D'un clignement de paupières, je repoussai l'image obsédante de Melina hantant mon esprit. Si elle m'attirait de plus en plus, je n'avais aucune envie de céder, ni de m'incliner. Elle demeurait mon adversaire de jeu. La Reine de cette partie captivante. Mais le Roi ne se soumettrait pas.
Jamais.
C'était une preuve de faiblesse.
— Non, sifflai-je enfin.
Non, je n'avais pas retouché à ces merdes. Je n'en étais pas dépendant au point d'en ressentir un manque. Zack savait que, autrefois, j'avais consommé plus d'une fois de la drogue, histoire d'oublier, le temps d'un soir. Et il avait été présent, lorsque j'en avais repris, il avait essayé de m'en empêcher.
En vain.
Je savais qu'il avait eu peur que j'en devienne accroc, mais il était aussi rassuré de voir que, depuis un moment, je n'en avais plus touché. Il s'était montré méfiant, en me répétant que je risquais de rechuter, même si je lui affirmais ne pas en être assez dépendant. Et c'était vrai. Ce n'était pas une addiction. C'était occasionnel, même si, pour lui, c'était déjà risqué. Plus encore en vue de notre métier.
Zack n'avait rien dit quant à mon faux pas. Il avait hésité à en parler à nos supérieurs, mais il n'avait rien dit. Par loyauté, mais surtout, par amitié.

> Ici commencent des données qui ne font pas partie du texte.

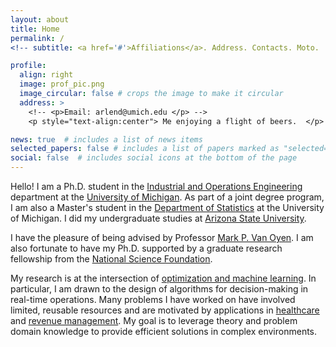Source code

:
 ```yaml
---
layout: about
title: Home
permalink: /
<!-- subtitle: <a href='#'>Affiliations</a>. Address. Contacts. Moto.  Etc. -->

profile:
  align: right
  image: prof_pic.png
  image_circular: false # crops the image to make it circular
  address: >
    <!-- <p>Email: arlend@umich.edu </p> -->
    <p style="text-align:center"> Me enjoying a flight of beers.  </p>

news: true  # includes a list of news items
selected_papers: false # includes a list of papers marked as "selected={true}"
social: false  # includes social icons at the bottom of the page
---
```


Hello! I am a Ph.D. student in the [Industrial and Operations Engineering][1] department at the [University of Michigan][2]. As part of a joint degree program, I am also a Master's student in the [Department of Statistics][3] at the University of Michigan. I did my undergraduate studies at [Arizona State University][4].

I have the pleasure of being advised by Professor [Mark P. Van Oyen][5]. I am also fortunate to have my Ph.D. supported by a graduate research fellowship from the [National Science Foundation][6].

My research is at the intersection of [optimization and machine learning][7]. In particular, I am drawn to the design of algorithms for decision-making  in real-time operations. Many problems I have worked on have involved limited, reusable resources and are motivated by applications in [healthcare][7] and [revenue management][7]. My goal is to leverage theory and problem domain knowledge to provide efficient solutions in complex environments.


[1]: <https://ioe.engin.umich.edu> "IOE"
[2]: <https://umich.edu> "UM"
[3]: <https://lsa.umich.edu/stats> "STATS"
[4]: <https://www.asu.edu> "ASU"
[5]: <https://vanoyen.engin.umich.edu> "Advisor"
[6]: <https://www.nsfgrfp.org/contact/about-grfp/> "GRFP"
[7]: <./research> "Research"
<!-- I have worked with several hospitals on projects concerning surgery scheduling, hospital admissions, and bed placements. I also collaborate with clinicians in the US and UK to improve disease management of glaucoma.    -->
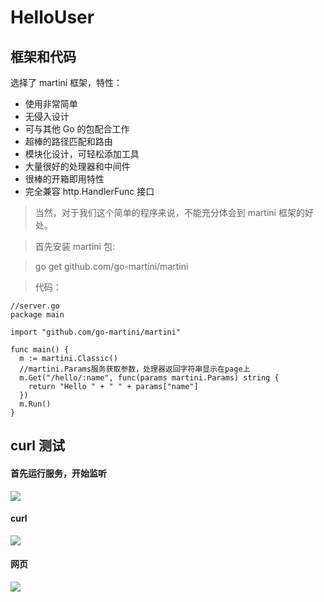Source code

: # HelloUser
## 框架和代码
选择了 martini 框架，特性：

* 使用非常简单
* 无侵入设计
* 可与其他 Go 的包配合工作
* 超棒的路径匹配和路由
* 模块化设计，可轻松添加工具
* 大量很好的处理器和中间件
* 很棒的开箱即用特性
* 完全兼容 http.HandlerFunc 接口

>当然，对于我们这个简单的程序来说，不能充分体会到 martini 框架的好处。

>首先安装 martini 包:

>go get github.com/go-martini/martini

>代码：
```
//server.go
package main

import "github.com/go-martini/martini"

func main() {
  m := martini.Classic()
  //martini.Params服务获取参数，处理器返回字符串显示在page上
  m.Get("/hello/:name", func(params martini.Params) string {
    return "Hello " + " " + params["name"]
  })
  m.Run()
}
```
## curl 测试
#### 首先运行服务，开始监听
![](http://ww1.sinaimg.cn/large/0060lm7Tly1flc6e7mzzqj30m601kt93.jpg)

#### curl
![](http://ww1.sinaimg.cn/large/0060lm7Tly1flc6d7t9ayj30tm0cemzs.jpg)

#### 网页
![](http://ww4.sinaimg.cn/large/0060lm7Tly1flc6eecohnj30gy05smxl.jpg)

Quand j'avais rechuté, ce soir-là, Zack avait souhaité rester près de moi pour me surveiller, comme on le ferait avec un gamin, mais il avait été appelé et contraint de partir. Il culpabilisait, comme s'il était fautif de MON erreur. Raison de plus pour ne plus replonger dans cette merde. J'avais fait assez d'erreurs.
— Je sais, t'es pas accroc, murmura Zack, mais je m'inquiète, c'est tout. C'est si facile de retomber dans ses travers.
Mes lèvres se soulevèrent en un rictus.
— Je suis capable de résister. C'était juste... Passager.
Zack sembla hésiter à m'interroger. Il m'observa longuement avant de hausser un sourcil.
Il savait que je n'aimais pas m'attarder. Je n'aimais pas étaler ma vie, qu'on soit amis ou non.
— Par rapport à quoi ? osa-t-il pourtant.
Je me braquai, et avant qu'on ne puisse poursuivre, une voix nous interrompit :
— Les garçons, vous trouvez quelque chose ?
Astrid, une trentenaire nous rejoignit, également armée. On secoua la tête avant qu'elle ne nous annonce :
— Émilie va prendre en charge ces femmes. Elle nous tiendra au courant quant à leur état.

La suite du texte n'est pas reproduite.